1

3.1K 196 22
                                    


Asmara Resta, tokoh utama dalam cerita ini, tokoh yang super duper kuat melewati berbagai masalah tanpa bimbingan orang tua. Asmara yang kerap di panggil Ara mulai melakukan aktivitas ke sekolah karena kurang lebih seminggu ia tidak menghadiri sekolah untuk menenangkan dirinya.

Walaupun di tinggal dengan sang ibunda Ara akan tetap kuat, saatnya ia tidak menunjukkan betapa lemah dirinya, dan ia juga tidak boleh membuat khawatir di sekelilingnya karena kondisinya saat ini. Setiap ingin menangis, Ara akan mengurung diri di kamar atau ia akan masuk ke kamar mandi sembari menyalakan shower agar tangisannya tak di dengar oleh siapa-siapa.

Namun, tetap saja dirinya masih terlihat rapuh di mata Distra Anjana. Sang sahabat yang sudah mengetahui seluruh kelakuan Ara jika tidak muncul di depan umum. Ya, menangis dengan sembunyi-sembunyi atau sedang menstruasi namun tidak membawa pembalut, si gadis akan bersembunyi di balik pintu kamar mandi hingga semua manusia-manusia tidak ada lagi.

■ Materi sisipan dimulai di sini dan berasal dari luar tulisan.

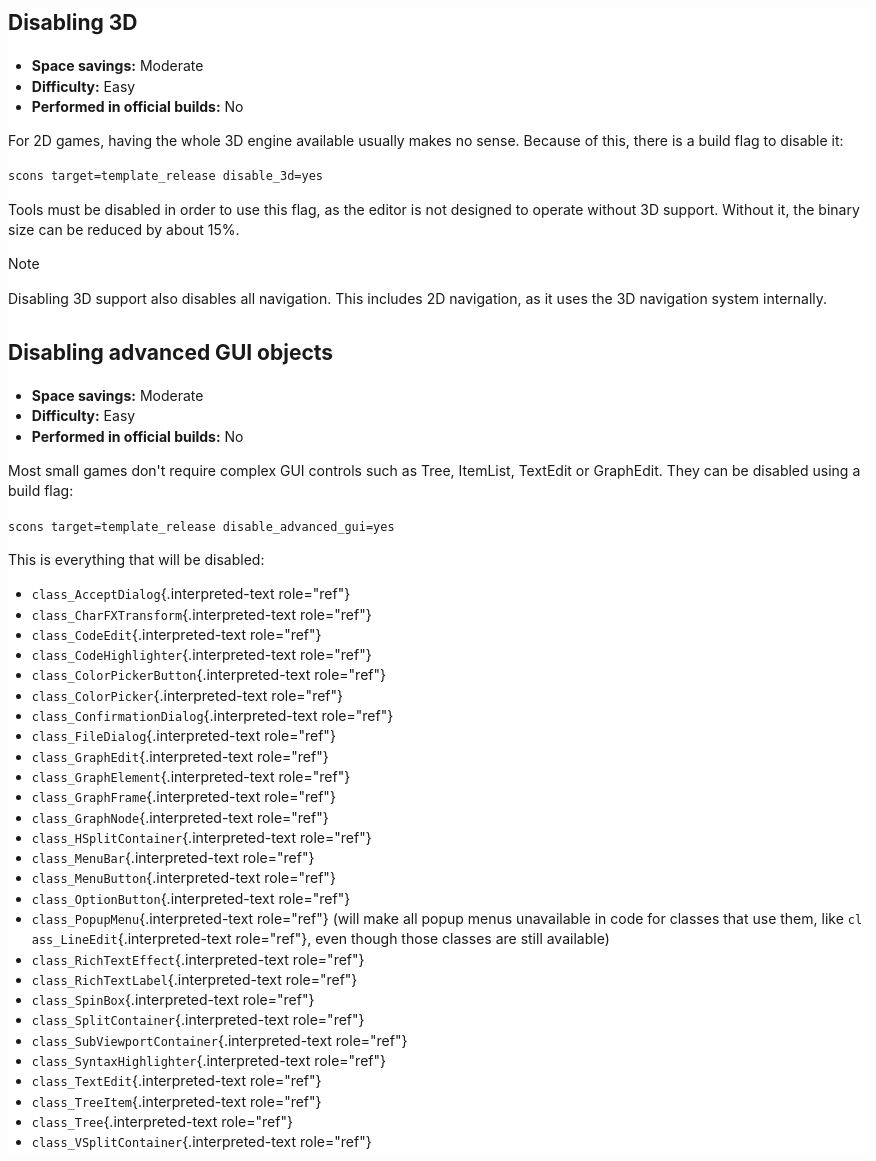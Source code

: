 ## Disabling 3D

- **Space savings:** Moderate
- **Difficulty:** Easy
- **Performed in official builds:** No

For 2D games, having the whole 3D engine available usually makes no
sense. Because of this, there is a build flag to disable it:

``` shell
scons target=template_release disable_3d=yes
```

Tools must be disabled in order to use this flag, as the editor is not
designed to operate without 3D support. Without it, the binary size can
be reduced by about 15%.

> [!NOTE]
> Disabling 3D support also disables all navigation. This includes 2D
> navigation, as it uses the 3D navigation system internally.

## Disabling advanced GUI objects

- **Space savings:** Moderate
- **Difficulty:** Easy
- **Performed in official builds:** No

Most small games don\'t require complex GUI controls such as Tree,
ItemList, TextEdit or GraphEdit. They can be disabled using a build
flag:

``` shell
scons target=template_release disable_advanced_gui=yes
```

This is everything that will be disabled:

- `class_AcceptDialog`{.interpreted-text role="ref"}
- `class_CharFXTransform`{.interpreted-text role="ref"}
- `class_CodeEdit`{.interpreted-text role="ref"}
- `class_CodeHighlighter`{.interpreted-text role="ref"}
- `class_ColorPickerButton`{.interpreted-text role="ref"}
- `class_ColorPicker`{.interpreted-text role="ref"}
- `class_ConfirmationDialog`{.interpreted-text role="ref"}
- `class_FileDialog`{.interpreted-text role="ref"}
- `class_GraphEdit`{.interpreted-text role="ref"}
- `class_GraphElement`{.interpreted-text role="ref"}
- `class_GraphFrame`{.interpreted-text role="ref"}
- `class_GraphNode`{.interpreted-text role="ref"}
- `class_HSplitContainer`{.interpreted-text role="ref"}
- `class_MenuBar`{.interpreted-text role="ref"}
- `class_MenuButton`{.interpreted-text role="ref"}
- `class_OptionButton`{.interpreted-text role="ref"}
- `class_PopupMenu`{.interpreted-text role="ref"} (will make all popup
  menus unavailable in code for classes that use them, like
  `class_LineEdit`{.interpreted-text role="ref"}, even though those
  classes are still available)
- `class_RichTextEffect`{.interpreted-text role="ref"}
- `class_RichTextLabel`{.interpreted-text role="ref"}
- `class_SpinBox`{.interpreted-text role="ref"}
- `class_SplitContainer`{.interpreted-text role="ref"}
- `class_SubViewportContainer`{.interpreted-text role="ref"}
- `class_SyntaxHighlighter`{.interpreted-text role="ref"}
- `class_TextEdit`{.interpreted-text role="ref"}
- `class_TreeItem`{.interpreted-text role="ref"}
- `class_Tree`{.interpreted-text role="ref"}
- `class_VSplitContainer`{.interpreted-text role="ref"}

Distra mulai memarkirkan vespa berwarna ungu pastel miliknya. Request dari Ara, katanya ungu sangat indah, melambangkan sebuah kemewahan jadi sebutut apa pun motor vespanya akan terlihat mewah.

"Aku bilang nggak usah nangis Ra, kalau kamu kayak gini terus, bunda juga di sana bakalan nangis liat kamu yang kayak gini. Bukan Asmara yang kami kenal, bukan Asmara yang kuat tahan banting lagi, tapi kamu mirip kayak piring hadiah detergen, sekali jatuh langsung hancur." Sepertinya Distra tahu kalau selama perjalanan Ara nangis terus.

"Aku nggak nangis Dis." Balas Ara sambil membulatkan matanya berusaha menunjukan tidak ada sebutir air mata yang tergenang di matanya.

"Seragamku basah karena tangisanmu. Puas?"

Ara akhirnya menghela nafas dengan gusar, tidak ada gunanya juga mengelak setiap apa yang dikatan Distra. Cowok itu paham sekali.

Saling memandang antara satu sama lain akhirnya Distra langsung menarik lengan gadis itu. Tenang, Distra bukan cowok kasar, ia menarik Ara dengan pelan tapi tetap saja membuat Ara terkejut karena kelakuan Distra yang sangat tiba-tiba.

Ketika sudah di koridoor sekolah, beberapa murid yang tak sengaja melihat Ara cuman memandang gadis itu dengan teduh, mungkin mereka tahu kalau gadis itu baru-baru kehilangan salah satu orang tua.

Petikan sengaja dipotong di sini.